Analyzing Non-normal Data in the Presence of Missing Data: Application in Social and Biomedical Studies

Niloofar Ramezani
George Mason University


In many applications, the response variable is neither continuous nor normally distributed. If the outcome variable is binary, count, multinomial, or ordinal, using ordinary linear models developed for continuous data are inappropriate due to the discrete nature of the response and the non-linear relationship between predictors and response variable. Therefore, more advanced models such as binomial, multinomial, and ordinal logistic regression are some of the robust predictive methods to use for modeling the relationship between non-normal discrete response and any kind of predictors. This study looks at several methods of modeling binary, count, categorical and ordinal response variables within regression models in the presence of missing data as well as statistical classification approaches.
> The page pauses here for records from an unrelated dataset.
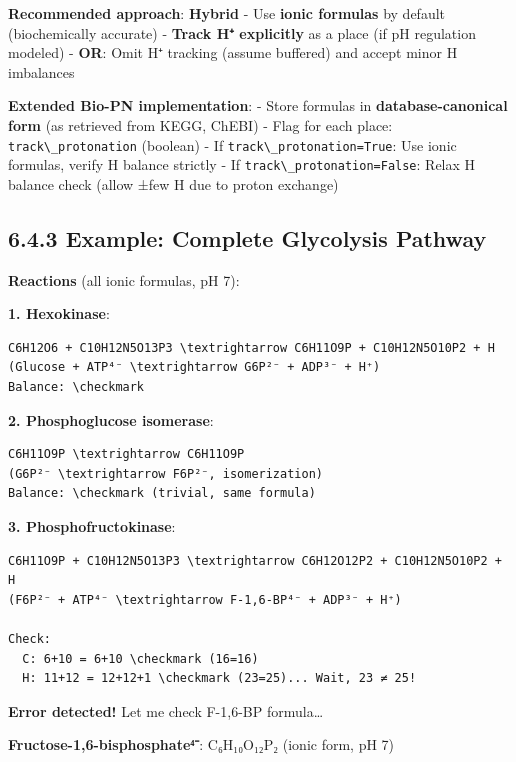 \textbf{Recommended approach}: \textbf{Hybrid} - Use \textbf{ionic
formulas} by default (biochemically accurate) - \textbf{Track H⁺
explicitly} as a place (if pH regulation modeled) - \textbf{OR}: Omit H⁺
tracking (assume buffered) and accept minor H imbalances

\textbf{Extended Bio-PN implementation}: - Store formulas in
\textbf{database-canonical form} (as retrieved from KEGG, ChEBI) - Flag
for each place: \passthrough{\lstinline!track\_protonation!} (boolean) -
If \passthrough{\lstinline!track\_protonation=True!}: Use ionic
formulas, verify H balance strictly - If
\passthrough{\lstinline!track\_protonation=False!}: Relax H balance
check (allow ±few H due to proton exchange)

\hypertarget{example-complete-glycolysis-pathway}{%
\subsection{6.4.3 Example: Complete Glycolysis
Pathway}\label{example-complete-glycolysis-pathway}}

\textbf{Reactions} (all ionic formulas, pH 7):

\textbf{1. Hexokinase}:

\begin{lstlisting}
C6H12O6 + C10H12N5O13P3 \textrightarrow C6H11O9P + C10H12N5O10P2 + H
(Glucose + ATP⁴⁻ \textrightarrow G6P²⁻ + ADP³⁻ + H⁺)
Balance: \checkmark
\end{lstlisting}

\textbf{2. Phosphoglucose isomerase}:

\begin{lstlisting}
C6H11O9P \textrightarrow C6H11O9P
(G6P²⁻ \textrightarrow F6P²⁻, isomerization)
Balance: \checkmark (trivial, same formula)
\end{lstlisting}

\textbf{3. Phosphofructokinase}:

\begin{lstlisting}
C6H11O9P + C10H12N5O13P3 \textrightarrow C6H12O12P2 + C10H12N5O10P2 + H
(F6P²⁻ + ATP⁴⁻ \textrightarrow F-1,6-BP⁴⁻ + ADP³⁻ + H⁺)

Check:
  C: 6+10 = 6+10 \checkmark (16=16)
  H: 11+12 = 12+12+1 \checkmark (23=25)... Wait, 23 ≠ 25!
\end{lstlisting}

\textbf{Error detected!} Let me check F-1,6-BP formula\ldots{}

\textbf{Fructose-1,6-bisphosphate⁴⁻}: C₆H₁₀O₁₂P₂ (ionic form, pH 7)

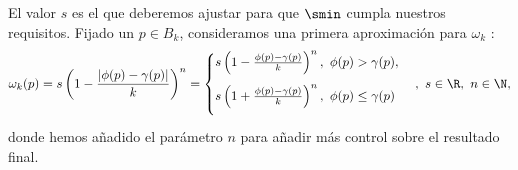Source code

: El valor $s$ es el que deberemos ajustar para que $\smin$ cumpla nuestros requisitos. Fijado un $p\in B_{k}$, consideramos una primera aproximación para $\omega_k$ :
\begin{equation*}
    \omega_k(p) = s\left( 1-\frac{|\phi(p)-\gamma(p)|}{k} \right)^n = \begin{cases}
        s\left( 1-\frac{\phi(p)-\gamma(p)}{k}\right)^n,\ \phi(p)>\gamma(p), \\[10pt]
        s\left( 1+\frac{\phi(p)-\gamma(p)}{k}\right)^n,\ \phi(p)\le \gamma(p)\\[10pt]
    \end{cases}  ,\ s\in\R,\ n\in\N,
\end{equation*}
donde hemos añadido el parámetro $n$ para añadir más control sobre el resultado final.\newline 
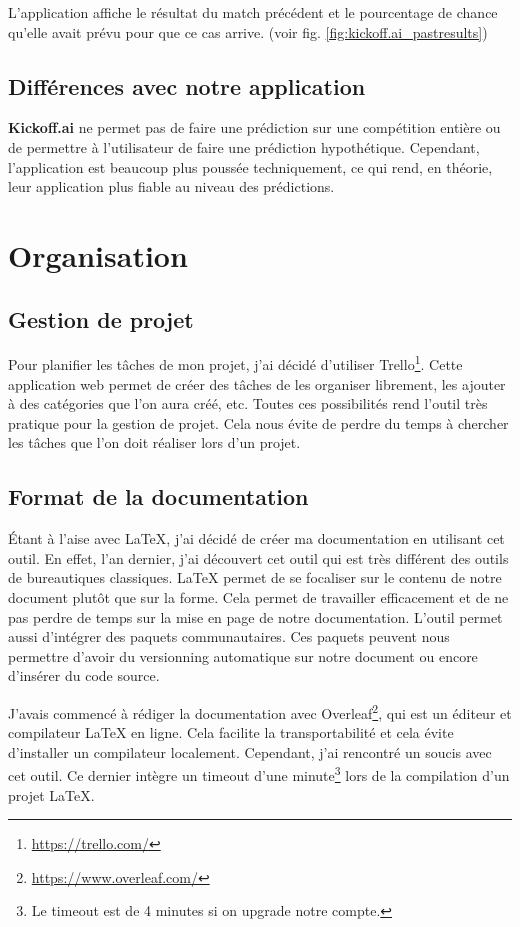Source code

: \documentclass[a4paper,14pt]{extarticle}
\begin{document}
{L'application affiche le résultat du match précédent et le pourcentage de chance qu'elle avait prévu pour que ce cas arrive. (voir fig. \ref{fig:kickoff.ai_pastresults})

\subsection{Différences avec notre application}

\textbf{Kickoff.ai} ne permet pas de faire une prédiction sur une compétition entière ou de permettre à l'utilisateur de faire une prédiction hypothétique. Cependant, l'application est beaucoup plus poussée techniquement, ce qui rend, en théorie, leur application plus fiable au niveau des prédictions.

\section{Organisation}

\subsection{Gestion de projet}

Pour planifier les tâches de mon projet, j'ai décidé d'utiliser Trello\footnote{\url{https://trello.com/}}. Cette application web permet de créer des tâches de les organiser librement, les ajouter à des catégories que l'on aura créé, etc. Toutes ces possibilités rend l'outil très pratique pour la gestion de projet. Cela nous évite de perdre du temps à chercher les tâches que l'on doit réaliser lors d'un projet. 

\subsection{Format de la documentation}

Étant à l'aise avec \LaTeX, j'ai décidé de créer ma documentation en utilisant cet outil. En effet, l'an dernier, j'ai découvert cet outil qui est très différent des outils de bureautiques classiques. \LaTeX{} permet de se focaliser sur le contenu de notre document plutôt que sur la forme. Cela permet de travailler efficacement et de ne pas perdre de temps sur la mise en page de notre documentation. L'outil permet aussi d'intégrer des paquets communautaires. Ces paquets peuvent nous permettre d'avoir du versionning automatique sur notre document ou encore d'insérer du code source. 

J'avais commencé à rédiger la documentation avec Overleaf\footnote{\url{https://www.overleaf.com/}}, qui est un éditeur et compilateur \LaTeX{} en ligne. Cela facilite la transportabilité et cela évite d'installer un compilateur localement. Cependant, j'ai rencontré un soucis avec cet outil. Ce dernier intègre un timeout d'une minute\footnote{Le timeout est de 4 minutes si on upgrade notre compte.} lors de la compilation d'un projet \LaTeX{}. 

}
\end{document}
Starting with the simplest case of binary responses, through Poisson, multinomial, and ordinal response variables, this study discusses different modeling options as well as the appropriate missing data handling techniques in SAS. Three missing data handling techniques including multiple imputation are considered to appropriately account for the high percentages of missing observations which are present in the majority of social and biomedical studies. Various techniques are discussed, and applied to real data with non-normal outcome variables, in this study. This paper discusses different options within SAS 9.4 for the aforementioned models. These procedures include, but are not limited to, PROC LOGISTIC, PROC GENMOD, PROC NLMIXED, PROC CATMOD and PROC STANDARD, PROC MI and PROC MIANALYZE.